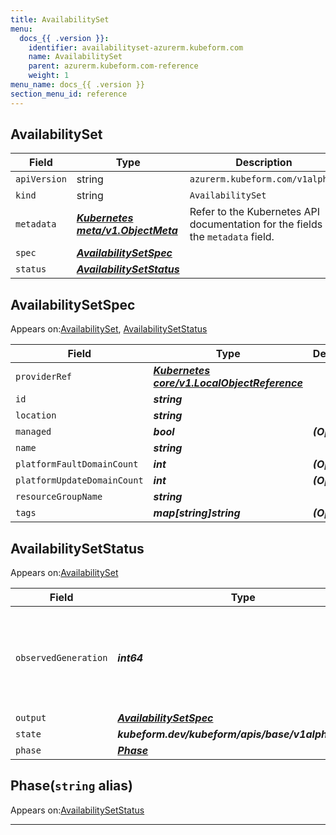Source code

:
 ```yaml
---
title: AvailabilitySet
menu:
  docs_{{ .version }}:
    identifier: availabilityset-azurerm.kubeform.com
    name: AvailabilitySet
    parent: azurerm.kubeform.com-reference
    weight: 1
menu_name: docs_{{ .version }}
section_menu_id: reference
---
```


## AvailabilitySet
| Field | Type | Description |
| ------ | ----- | ----------- |
| `apiVersion` | string | `azurerm.kubeform.com/v1alpha1` |
|    `kind` | string | `AvailabilitySet` |
| `metadata` | ***[Kubernetes meta/v1.ObjectMeta](https://kubernetes.io/docs/reference/generated/kubernetes-api/v1.13/#objectmeta-v1-meta)***|Refer to the Kubernetes API documentation for the fields of the `metadata` field.|
| `spec` | ***[AvailabilitySetSpec](#availabilitysetspec)***||
| `status` | ***[AvailabilitySetStatus](#availabilitysetstatus)***||
## AvailabilitySetSpec

Appears on:[AvailabilitySet](#availabilityset), [AvailabilitySetStatus](#availabilitysetstatus)

| Field | Type | Description |
| ------ | ----- | ----------- |
| `providerRef` | ***[Kubernetes core/v1.LocalObjectReference](https://kubernetes.io/docs/reference/generated/kubernetes-api/v1.13/#localobjectreference-v1-core)***||
| `id` | ***string***||
| `location` | ***string***||
| `managed` | ***bool***| ***(Optional)*** |
| `name` | ***string***||
| `platformFaultDomainCount` | ***int***| ***(Optional)*** |
| `platformUpdateDomainCount` | ***int***| ***(Optional)*** |
| `resourceGroupName` | ***string***||
| `tags` | ***map[string]string***| ***(Optional)*** |
## AvailabilitySetStatus

Appears on:[AvailabilitySet](#availabilityset)

| Field | Type | Description |
| ------ | ----- | ----------- |
| `observedGeneration` | ***int64***| ***(Optional)*** Resource generation, which is updated on mutation by the API Server.|
| `output` | ***[AvailabilitySetSpec](#availabilitysetspec)***| ***(Optional)*** |
| `state` | ***kubeform.dev/kubeform/apis/base/v1alpha1.State***| ***(Optional)*** |
| `phase` | ***[Phase](#phase)***| ***(Optional)*** |
## Phase(`string` alias)

Appears on:[AvailabilitySetStatus](#availabilitysetstatus)

---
──────────────────────────────
■ YOUR TASK:
Return all lines from the data above with "AvailabilitySetStatus" in them.

■ ANSWER BOX:
| `status` | ***[AvailabilitySetStatus](#availabilitysetstatus)***||
Appears on:[AvailabilitySet](#availabilityset), [AvailabilitySetStatus](#availabilitysetstatus)
## AvailabilitySetStatus
Appears on:[AvailabilitySetStatus](#availabilitysetstatus)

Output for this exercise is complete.